The heat from June bled over into the first few days of July, but after the 4th (as promised in my last post) we saw some relief. Temps have been near or even slightly below normal since with scattered thunderstorms on many days. A low pressure system spun into California over the past couple days and crossed the Great Basin, bringing continued chances for showers and cool air. Snow was seen falling at and above 10,000 feet in the Sierra Nevada on Thursday at Tioga Pass. That snow shifted east, where it was seen here in Utah on Bald Mountain Pass in the Uinta Mountains on Friday afternoon:
Dry air has now moved into Utah and it looks like we’ll be mostly dry until next weekend. Luckily, this time there is no high pressure directly overhead so temps will warm a bit, but won’t be near the record levels we saw in late June. Hopefully another monsoonal moisture surge arrives next weekend (July 18-19). Models have been hinting at it….
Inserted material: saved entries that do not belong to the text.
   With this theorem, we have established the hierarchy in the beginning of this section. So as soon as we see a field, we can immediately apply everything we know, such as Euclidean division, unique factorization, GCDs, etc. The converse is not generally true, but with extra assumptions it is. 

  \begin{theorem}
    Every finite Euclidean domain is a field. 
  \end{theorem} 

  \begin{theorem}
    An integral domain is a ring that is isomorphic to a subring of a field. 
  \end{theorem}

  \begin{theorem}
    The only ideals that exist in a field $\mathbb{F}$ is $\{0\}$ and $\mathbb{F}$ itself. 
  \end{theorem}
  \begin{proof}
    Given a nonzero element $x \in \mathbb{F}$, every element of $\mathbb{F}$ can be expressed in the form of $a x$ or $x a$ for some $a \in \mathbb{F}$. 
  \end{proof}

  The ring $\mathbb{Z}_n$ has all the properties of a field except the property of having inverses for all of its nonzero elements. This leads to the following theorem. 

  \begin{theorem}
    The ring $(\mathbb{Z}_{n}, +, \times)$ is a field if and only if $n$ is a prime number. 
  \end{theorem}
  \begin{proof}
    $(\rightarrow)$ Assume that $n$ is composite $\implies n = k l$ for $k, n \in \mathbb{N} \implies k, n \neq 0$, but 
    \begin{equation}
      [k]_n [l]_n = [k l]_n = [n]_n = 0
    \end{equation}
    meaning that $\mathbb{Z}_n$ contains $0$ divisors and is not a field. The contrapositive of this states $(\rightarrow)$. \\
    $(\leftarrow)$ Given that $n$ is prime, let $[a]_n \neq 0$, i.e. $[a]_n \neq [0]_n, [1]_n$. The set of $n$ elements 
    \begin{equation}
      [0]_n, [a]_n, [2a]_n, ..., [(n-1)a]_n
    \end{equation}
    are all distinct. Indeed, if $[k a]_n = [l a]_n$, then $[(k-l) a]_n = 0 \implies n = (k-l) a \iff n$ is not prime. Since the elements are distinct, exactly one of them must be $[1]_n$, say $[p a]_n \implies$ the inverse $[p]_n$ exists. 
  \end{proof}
The boy (spanish translation) is growing and getting stronger by the day. It’s no surprise that the media is feeding on this more and more. (See: USA Today) Currently, the CFS has El Nino peaking near record levels in October and then weakening through the winter:
I’ve been closely watching El Niño’s effects on other parts of the world to see if it is following “typical” pattern. India normally sees a weaker-than-normal monsoon during Niño, however so far they’ve been at or even above average this year. Chile is often a South American mirror of California. They have also been in a horrible multi-year drought, and this winter started just as dry. Recently, however, things have been looking much better in Chile with several storms pushing in. Hopefully this is a sign El Niño is kicking into gear. Finally, you may have seen that the western pacific is reeling from 3 typhoons in the last week. A strong hurricane season in Asia-Pacific is a typical El Niño indicator. It has also triggered westerly wind bursts that could be a catalyst for further Niño development.
Generally, El Niño favors areas to our south more than the Wasatch. However, in our strongest recorded event, we saw near record snowfall in the ‘satch (1982-83). So who knows? Personally, I’m hoping for a strong event to ease the California drought and hopefully just shake up the atmosphere. Press the “reset” button on this dry trend of the last 4 seasons.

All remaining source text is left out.